[Your task] All records that follow are to be copied exactly, with images omitted.

[Stored records]
-- Opening Marker --

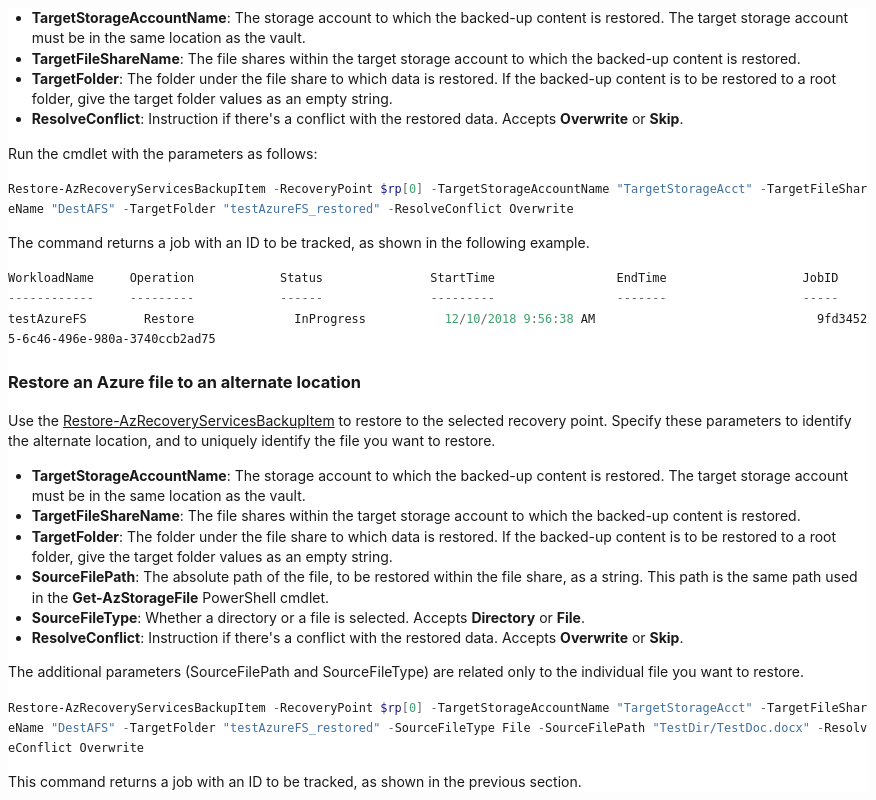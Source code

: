 - **TargetStorageAccountName**: The storage account to which the backed-up content is restored. The target storage account must be in the same location as the vault.
- **TargetFileShareName**: The file shares within the target storage account to which the backed-up content is restored.
- **TargetFolder**: The folder under the file share to which data is restored. If the backed-up content is to be restored to a root folder, give the target folder values as an empty string.
- **ResolveConflict**: Instruction if there's a conflict with the restored data. Accepts **Overwrite** or **Skip**.

Run the cmdlet with the parameters as follows:

```powershell
Restore-AzRecoveryServicesBackupItem -RecoveryPoint $rp[0] -TargetStorageAccountName "TargetStorageAcct" -TargetFileShareName "DestAFS" -TargetFolder "testAzureFS_restored" -ResolveConflict Overwrite
```

The command returns a job with an ID to be tracked, as shown in the following example.

```powershell
WorkloadName     Operation            Status               StartTime                 EndTime                   JobID
------------     ---------            ------               ---------                 -------                   -----
testAzureFS        Restore              InProgress           12/10/2018 9:56:38 AM                               9fd34525-6c46-496e-980a-3740ccb2ad75
```

### Restore an Azure file to an alternate location

Use the [Restore-AzRecoveryServicesBackupItem](https://docs.microsoft.com/powershell/module/az.recoveryservices/restore-azrecoveryservicesbackupitem?view=azps-1.4.0) to restore to the selected recovery point. Specify these parameters to identify the alternate location, and to uniquely identify the file you want to restore.

* **TargetStorageAccountName**: The storage account to which the backed-up content is restored. The target storage account must be in the same location as the vault.
* **TargetFileShareName**: The file shares within the target storage account to which the backed-up content is restored.
* **TargetFolder**: The folder under the file share to which data is restored. If the backed-up content is to be restored to a root folder, give the target folder values as an empty string.
* **SourceFilePath**: The absolute path of the file, to be restored within the file share, as a string. This path is the same path used in the **Get-AzStorageFile** PowerShell cmdlet.
* **SourceFileType**: Whether a directory or a file is selected. Accepts **Directory** or **File**.
* **ResolveConflict**: Instruction if there's a conflict with the restored data. Accepts **Overwrite** or **Skip**.

The additional parameters (SourceFilePath and SourceFileType) are related only to the individual file you want to restore.

```powershell
Restore-AzRecoveryServicesBackupItem -RecoveryPoint $rp[0] -TargetStorageAccountName "TargetStorageAcct" -TargetFileShareName "DestAFS" -TargetFolder "testAzureFS_restored" -SourceFileType File -SourceFilePath "TestDir/TestDoc.docx" -ResolveConflict Overwrite
```

This command returns a job with an ID to be tracked, as shown in the previous section.
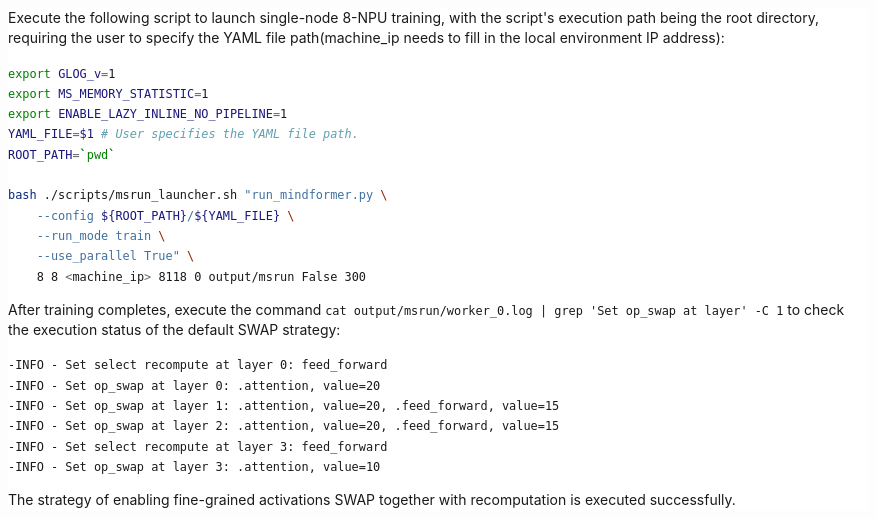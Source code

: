 Execute the following script to launch single-node 8-NPU training, with the script's execution path being the root directory, requiring the user to specify the YAML file path(machine_ip needs to fill in the local environment IP address):

```bash
export GLOG_v=1
export MS_MEMORY_STATISTIC=1
export ENABLE_LAZY_INLINE_NO_PIPELINE=1
YAML_FILE=$1 # User specifies the YAML file path.
ROOT_PATH=`pwd`

bash ./scripts/msrun_launcher.sh "run_mindformer.py \
    --config ${ROOT_PATH}/${YAML_FILE} \
    --run_mode train \
    --use_parallel True" \
    8 8 <machine_ip> 8118 0 output/msrun False 300
```

After training completes, execute the command `cat output/msrun/worker_0.log | grep 'Set op_swap at layer' -C 1` to check the execution status of the default SWAP strategy:

```text
-INFO - Set select recompute at layer 0: feed_forward
-INFO - Set op_swap at layer 0: .attention, value=20
-INFO - Set op_swap at layer 1: .attention, value=20, .feed_forward, value=15
-INFO - Set op_swap at layer 2: .attention, value=20, .feed_forward, value=15
-INFO - Set select recompute at layer 3: feed_forward
-INFO - Set op_swap at layer 3: .attention, value=10
```

The strategy of enabling fine-grained activations SWAP together with recomputation is executed successfully.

-- Closing Marker --

[Solution]
Source code

: - **TargetStorageAccountName**: The storage account to which the backed-up content is restored. The target storage account must be in the same location as the vault.
- **TargetFileShareName**: The file shares within the target storage account to which the backed-up content is restored.
- **TargetFolder**: The folder under the file share to which data is restored. If the backed-up content is to be restored to a root folder, give the target folder values as an empty string.
- **ResolveConflict**: Instruction if there's a conflict with the restored data. Accepts **Overwrite** or **Skip**.

Run the cmdlet with the parameters as follows:

```powershell
Restore-AzRecoveryServicesBackupItem -RecoveryPoint $rp[0] -TargetStorageAccountName "TargetStorageAcct" -TargetFileShareName "DestAFS" -TargetFolder "testAzureFS_restored" -ResolveConflict Overwrite
```

The command returns a job with an ID to be tracked, as shown in the following example.

```powershell
WorkloadName     Operation            Status               StartTime                 EndTime                   JobID
------------     ---------            ------               ---------                 -------                   -----
testAzureFS        Restore              InProgress           12/10/2018 9:56:38 AM                               9fd34525-6c46-496e-980a-3740ccb2ad75
```

### Restore an Azure file to an alternate location

Use the [Restore-AzRecoveryServicesBackupItem](https://docs.microsoft.com/powershell/module/az.recoveryservices/restore-azrecoveryservicesbackupitem?view=azps-1.4.0) to restore to the selected recovery point. Specify these parameters to identify the alternate location, and to uniquely identify the file you want to restore.

* **TargetStorageAccountName**: The storage account to which the backed-up content is restored. The target storage account must be in the same location as the vault.
* **TargetFileShareName**: The file shares within the target storage account to which the backed-up content is restored.
* **TargetFolder**: The folder under the file share to which data is restored. If the backed-up content is to be restored to a root folder, give the target folder values as an empty string.
* **SourceFilePath**: The absolute path of the file, to be restored within the file share, as a string. This path is the same path used in the **Get-AzStorageFile** PowerShell cmdlet.
* **SourceFileType**: Whether a directory or a file is selected. Accepts **Directory** or **File**.
* **ResolveConflict**: Instruction if there's a conflict with the restored data. Accepts **Overwrite** or **Skip**.

The additional parameters (SourceFilePath and SourceFileType) are related only to the individual file you want to restore.

```powershell
Restore-AzRecoveryServicesBackupItem -RecoveryPoint $rp[0] -TargetStorageAccountName "TargetStorageAcct" -TargetFileShareName "DestAFS" -TargetFolder "testAzureFS_restored" -SourceFileType File -SourceFilePath "TestDir/TestDoc.docx" -ResolveConflict Overwrite
```

This command returns a job with an ID to be tracked, as shown in the previous section.
Source code

: Execute the following script to launch single-node 8-NPU training, with the script's execution path being the root directory, requiring the user to specify the YAML file path(machine_ip needs to fill in the local environment IP address):

```bash
export GLOG_v=1
export MS_MEMORY_STATISTIC=1
export ENABLE_LAZY_INLINE_NO_PIPELINE=1
YAML_FILE=$1 # User specifies the YAML file path.
ROOT_PATH=`pwd`

bash ./scripts/msrun_launcher.sh "run_mindformer.py \
    --config ${ROOT_PATH}/${YAML_FILE} \
    --run_mode train \
    --use_parallel True" \
    8 8 <machine_ip> 8118 0 output/msrun False 300
```

After training completes, execute the command `cat output/msrun/worker_0.log | grep 'Set op_swap at layer' -C 1` to check the execution status of the default SWAP strategy:

```text
-INFO - Set select recompute at layer 0: feed_forward
-INFO - Set op_swap at layer 0: .attention, value=20
-INFO - Set op_swap at layer 1: .attention, value=20, .feed_forward, value=15
-INFO - Set op_swap at layer 2: .attention, value=20, .feed_forward, value=15
-INFO - Set select recompute at layer 3: feed_forward
-INFO - Set op_swap at layer 3: .attention, value=10
```

The strategy of enabling fine-grained activations SWAP together with recomputation is executed successfully.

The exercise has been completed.